The country’s high GDP per capita disguises the fact that while Chinese tycoons make their fortunes, one in four children in Hong Kong lives below the poverty line
There was a fascinating article in yesterday’s FT on widening inequality in Hong Kong. Thanks to the city’s increasing prominence as a financial hub, house prices have risen 70 per cent since 2009 and the average property price in Hong Kong is 13 times the annual household income.
The country’s high GDP per capita disguises the fact that while Chinese tycoons and European financiers make their fortunes, one in four children in Hong Kong lives below the poverty line. And for every modern high-rise and sleek, high-tech bachelor pad there are families crammed into dangerous ‘cage homes.’
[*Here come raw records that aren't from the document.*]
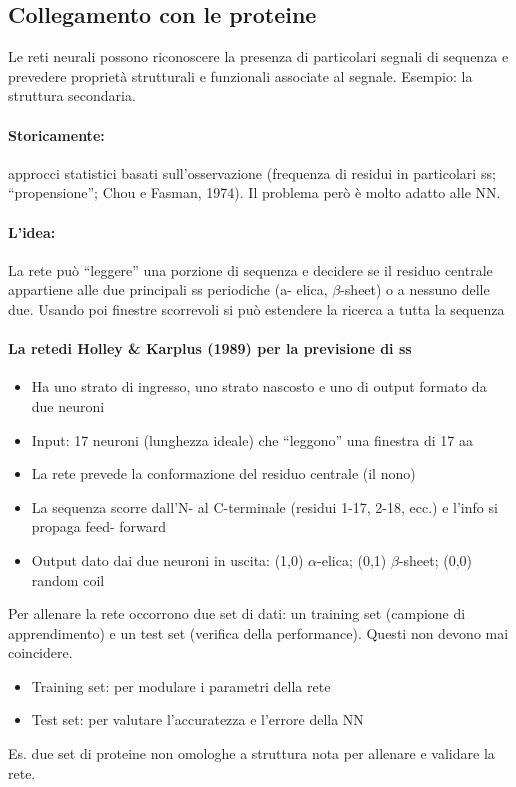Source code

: \documentclass{article}
\begin{document}
\subsection{Collegamento con le proteine}
Le reti neurali possono riconoscere la presenza di particolari
segnali di sequenza e prevedere proprietà strutturali e funzionali
associate al segnale. Esempio: la struttura secondaria.
\paragraph{Storicamente:} approcci statistici basati sull'osservazione
(frequenza di residui in particolari ss; “propensione”;
Chou e Fasman, 1974). Il problema però è molto adatto alle NN.
\paragraph{L'idea:} La rete può “leggere” una porzione di sequenza e decidere se il
residuo centrale appartiene alle due principali ss periodiche (a-
elica, $\beta$-sheet) o a nessuno delle due.
Usando poi finestre scorrevoli si può estendere la ricerca a tutta la sequenza
\paragraph{La retedi Holley \& Karplus (1989) per la previsione di ss}
\begin{itemize}
    \item Ha uno strato di ingresso, uno strato nascosto e uno di output formato da due neuroni
    \item Input: 17 neuroni (lunghezza ideale) che “leggono” una finestra di 17 aa
    \item La rete prevede la conformazione del residuo centrale (il nono)
    \item La sequenza scorre dall'N- al C-terminale (residui 1-17, 2-18, ecc.) e l'info si propaga feed-
    forward
    \item Output dato dai due neuroni in uscita: (1,0) $\alpha$-elica; (0,1) $\beta$-sheet; (0,0) random coil
\end{itemize}
Per allenare la rete occorrono due set di dati: un training set
(campione di apprendimento) e un test set (verifica della
performance). Questi non devono mai coincidere.
\begin{itemize}
    \item Training set: per modulare i parametri della rete
    \item Test set: per valutare l'accuratezza e l'errore della NN
\end{itemize}
Es. due set di proteine non omologhe a struttura nota per allenare
e validare la rete.
\end{document}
While rising global inequality has equally inspired grassroots movements like ‘Occupy’ and high-altitude conferences like Davos, the point is curiously often forgotten when hysteria flares up — as it inevitably does every few weeks or so — over China’s rising economic, political and military might.
In the short term the focus might be on China’s ‘landing’ and how soft or hard it will be, but the long-term problem for the country is whether the widening gulf between the have and have-nots will prove economically and politically sustainable.
China may have been little affected by the Arab Spring last year, but the country’s leaders should nevertheless look to Libya, Egypt and Tunisia as a cautionary tale of what can happen when a small section of society benefits from economic modernisation while the rest languish in poverty.
China will have to undergo fundamental reform before it can truly rival the US as a global superpower.